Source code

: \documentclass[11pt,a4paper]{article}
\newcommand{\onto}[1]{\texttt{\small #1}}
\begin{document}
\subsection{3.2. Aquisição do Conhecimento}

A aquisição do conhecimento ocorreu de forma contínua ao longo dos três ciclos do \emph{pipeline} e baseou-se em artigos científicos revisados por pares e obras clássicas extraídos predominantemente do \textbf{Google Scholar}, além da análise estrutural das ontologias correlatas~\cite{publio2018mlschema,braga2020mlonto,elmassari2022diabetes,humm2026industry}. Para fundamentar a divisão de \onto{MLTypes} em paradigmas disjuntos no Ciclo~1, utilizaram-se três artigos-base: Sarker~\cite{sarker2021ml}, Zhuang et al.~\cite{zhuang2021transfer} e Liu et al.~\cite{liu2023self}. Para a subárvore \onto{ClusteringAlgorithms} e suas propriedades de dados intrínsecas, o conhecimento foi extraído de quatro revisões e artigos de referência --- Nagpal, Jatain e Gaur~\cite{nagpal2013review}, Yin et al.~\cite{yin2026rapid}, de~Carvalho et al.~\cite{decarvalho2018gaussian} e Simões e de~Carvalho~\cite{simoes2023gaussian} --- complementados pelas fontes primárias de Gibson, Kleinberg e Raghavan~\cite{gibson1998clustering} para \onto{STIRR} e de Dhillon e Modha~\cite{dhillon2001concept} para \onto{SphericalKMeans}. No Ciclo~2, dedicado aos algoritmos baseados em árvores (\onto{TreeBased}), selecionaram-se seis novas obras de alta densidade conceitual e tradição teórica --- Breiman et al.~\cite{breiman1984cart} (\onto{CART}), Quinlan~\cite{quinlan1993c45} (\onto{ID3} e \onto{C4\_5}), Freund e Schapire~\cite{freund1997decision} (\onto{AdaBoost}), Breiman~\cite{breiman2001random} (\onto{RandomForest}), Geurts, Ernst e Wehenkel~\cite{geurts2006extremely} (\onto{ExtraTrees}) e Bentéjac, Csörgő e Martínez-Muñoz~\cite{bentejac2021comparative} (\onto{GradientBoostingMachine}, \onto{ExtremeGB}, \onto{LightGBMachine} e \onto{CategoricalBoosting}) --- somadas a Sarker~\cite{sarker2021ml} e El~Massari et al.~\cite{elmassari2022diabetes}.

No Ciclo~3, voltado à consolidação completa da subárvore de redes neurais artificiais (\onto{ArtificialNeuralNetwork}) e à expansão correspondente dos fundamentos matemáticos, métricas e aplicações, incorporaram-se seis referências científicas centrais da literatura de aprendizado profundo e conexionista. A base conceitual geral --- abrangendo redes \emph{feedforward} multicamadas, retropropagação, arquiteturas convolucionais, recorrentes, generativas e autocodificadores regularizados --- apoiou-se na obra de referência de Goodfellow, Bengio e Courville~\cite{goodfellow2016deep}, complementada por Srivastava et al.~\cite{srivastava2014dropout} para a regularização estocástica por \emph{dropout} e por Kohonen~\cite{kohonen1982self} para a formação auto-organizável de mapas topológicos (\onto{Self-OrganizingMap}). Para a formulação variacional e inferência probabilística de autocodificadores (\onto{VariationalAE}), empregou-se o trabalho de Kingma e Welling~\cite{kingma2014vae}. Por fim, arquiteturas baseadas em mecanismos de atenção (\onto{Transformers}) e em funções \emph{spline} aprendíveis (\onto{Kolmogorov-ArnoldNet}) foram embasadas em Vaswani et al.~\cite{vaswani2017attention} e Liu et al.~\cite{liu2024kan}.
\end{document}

---

=== ASSIGNMENT ===
Retype the whole listing above exactly as it appears.

=== YOUR RESPONSE ===
Source code

: \documentclass[11pt,a4paper]{article}
\newcommand{\onto}[1]{\texttt{\small #1}}
\begin{document}
\subsection{3.2. Aquisição do Conhecimento}

A aquisição do conhecimento ocorreu de forma contínua ao longo dos três ciclos do \emph{pipeline} e baseou-se em artigos científicos revisados por pares e obras clássicas extraídos predominantemente do \textbf{Google Scholar}, além da análise estrutural das ontologias correlatas~\cite{publio2018mlschema,braga2020mlonto,elmassari2022diabetes,humm2026industry}. Para fundamentar a divisão de \onto{MLTypes} em paradigmas disjuntos no Ciclo~1, utilizaram-se três artigos-base: Sarker~\cite{sarker2021ml}, Zhuang et al.~\cite{zhuang2021transfer} e Liu et al.~\cite{liu2023self}. Para a subárvore \onto{ClusteringAlgorithms} e suas propriedades de dados intrínsecas, o conhecimento foi extraído de quatro revisões e artigos de referência --- Nagpal, Jatain e Gaur~\cite{nagpal2013review}, Yin et al.~\cite{yin2026rapid}, de~Carvalho et al.~\cite{decarvalho2018gaussian} e Simões e de~Carvalho~\cite{simoes2023gaussian} --- complementados pelas fontes primárias de Gibson, Kleinberg e Raghavan~\cite{gibson1998clustering} para \onto{STIRR} e de Dhillon e Modha~\cite{dhillon2001concept} para \onto{SphericalKMeans}. No Ciclo~2, dedicado aos algoritmos baseados em árvores (\onto{TreeBased}), selecionaram-se seis novas obras de alta densidade conceitual e tradição teórica --- Breiman et al.~\cite{breiman1984cart} (\onto{CART}), Quinlan~\cite{quinlan1993c45} (\onto{ID3} e \onto{C4\_5}), Freund e Schapire~\cite{freund1997decision} (\onto{AdaBoost}), Breiman~\cite{breiman2001random} (\onto{RandomForest}), Geurts, Ernst e Wehenkel~\cite{geurts2006extremely} (\onto{ExtraTrees}) e Bentéjac, Csörgő e Martínez-Muñoz~\cite{bentejac2021comparative} (\onto{GradientBoostingMachine}, \onto{ExtremeGB}, \onto{LightGBMachine} e \onto{CategoricalBoosting}) --- somadas a Sarker~\cite{sarker2021ml} e El~Massari et al.~\cite{elmassari2022diabetes}.

No Ciclo~3, voltado à consolidação completa da subárvore de redes neurais artificiais (\onto{ArtificialNeuralNetwork}) e à expansão correspondente dos fundamentos matemáticos, métricas e aplicações, incorporaram-se seis referências científicas centrais da literatura de aprendizado profundo e conexionista. A base conceitual geral --- abrangendo redes \emph{feedforward} multicamadas, retropropagação, arquiteturas convolucionais, recorrentes, generativas e autocodificadores regularizados --- apoiou-se na obra de referência de Goodfellow, Bengio e Courville~\cite{goodfellow2016deep}, complementada por Srivastava et al.~\cite{srivastava2014dropout} para a regularização estocástica por \emph{dropout} e por Kohonen~\cite{kohonen1982self} para a formação auto-organizável de mapas topológicos (\onto{Self-OrganizingMap}). Para a formulação variacional e inferência probabilística de autocodificadores (\onto{VariationalAE}), empregou-se o trabalho de Kingma e Welling~\cite{kingma2014vae}. Por fim, arquiteturas baseadas em mecanismos de atenção (\onto{Transformers}) e em funções \emph{spline} aprendíveis (\onto{Kolmogorov-ArnoldNet}) foram embasadas em Vaswani et al.~\cite{vaswani2017attention} e Liu et al.~\cite{liu2024kan}.
\end{document}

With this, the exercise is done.